It was now Summer. One evening, I sat upon our front step, in a kind of torpid state of mind through my refusal to contemplate the dismal future. My eye turned listlessly down the street. The only moving figure in it was that of a slender man approaching on the further side of the way. He carried two valises, one with each hand, and leaned a little forward as he strode, as if weary. Instantly I thought of years ago, and another figure coming up that street, with both hands laden, and walking in a manner of fatigue. I rose, gazed with a fast-beating heart at the man coming nearer at every step, stifled a cry that turned into a sob, and ran across the street. He saw me, stopped, set down his burdens, and waited for me, with a tired, kind smile. I could not speak aloud, but threw my arms around him, and buried my clouded eyes upon his shoulder, whispering: “Phil! ’Tis you!”
“Ay,” said he, “back at last. I thought I’d walk up from the boat just as I did that first day I came to New York.”
“And just as then,” said I, having raised my face and released him, “I was on the step yonder, and saw you coming, and noticed that you carried baggage in each hand, and that you walked as if you were tired.”
“I am tired,” said he, “but I walk as my wounds let me.”
“But there’s no cat this time,” said I, attempting a smile.
“No, there’s no cat,” he replied. “And no—”
His eye turned toward the Faringfield garden gate, and he broke off with the question: “How are they? and your mother?”
I told him what I could, as I picked up one of his valises and accompanied him across the street, thinking how I had done a similar office on the former occasion, and of the pretty girl that had made the scene so bright to both him and me. Alas, there was no pretty girl standing at the gate, beside her proud and stately parents, and her open-eyed little brother, to receive us. I remembered how Ned and Fanny had come upon the scene, so that for a moment the whole family had stood together at the gateway.

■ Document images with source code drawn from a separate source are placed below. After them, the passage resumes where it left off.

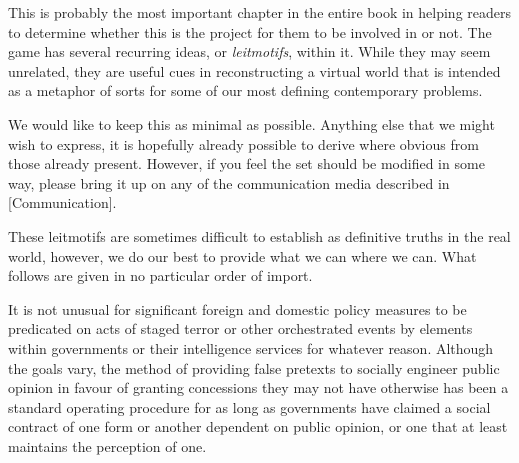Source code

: 

This is probably the most important chapter in the entire book in helping readers to determine whether this is the project for them to be involved in or not. The game has several recurring ideas, or {\it leitmotifs}, within it. While they may seem unrelated, they are useful cues in reconstructing a virtual world that is intended as a metaphor of sorts for some of our most defining contemporary problems.

We would like to keep this  as minimal as possible. Anything else that we might wish to express, it is hopefully already possible to derive where obvious from those already present. However, if you feel the set should be modified in some way, please bring it up on any of the communication media described in [Communication]. 

These leitmotifs are sometimes difficult to establish as definitive truths in the real world, however, we do our best to provide what we can where we can. What follows are given in no particular order of import.

\startitemize[4]

It is not unusual for significant foreign and domestic policy measures to be predicated on acts of staged terror or other orchestrated events by elements within governments or their intelligence services for whatever reason. Although the goals vary, the method of providing false pretexts to socially engineer public opinion in favour of granting concessions they may not have otherwise has been a standard operating procedure for as long as governments have claimed a social contract of one form or another dependent on public opinion, or one that at least maintains the perception of one.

“’Tis changed, isn’t it?” said Philip, quietly, reading my thoughts as we passed down the garden walk, upon which way of entrance we had tacitly agreed in preference to the front door. “I can see the big dog walking ahead of me, and hear the kitten purring in the basket, and feel little Tom’s soft hand, and see at the other side of me—well, ’tis the way of the world, Bert!”
He had the same boyish look; notwithstanding his face was longer and more careworn, and his hair was a little sprinkled with gray though he was but thirty-one.
I left him on the rear veranda, when old Noah had opened the hall door and shouted a hysterical “Lor’ bress me!—it’s Massa Phil!” after a moment’s blinking inspection to make sure. From the cheered look on Mr. Faringfield’s face that evening, and the revived lustre in Mrs. Faringfield’s eyes, I could guess what welcome Philip had received from the stricken pair.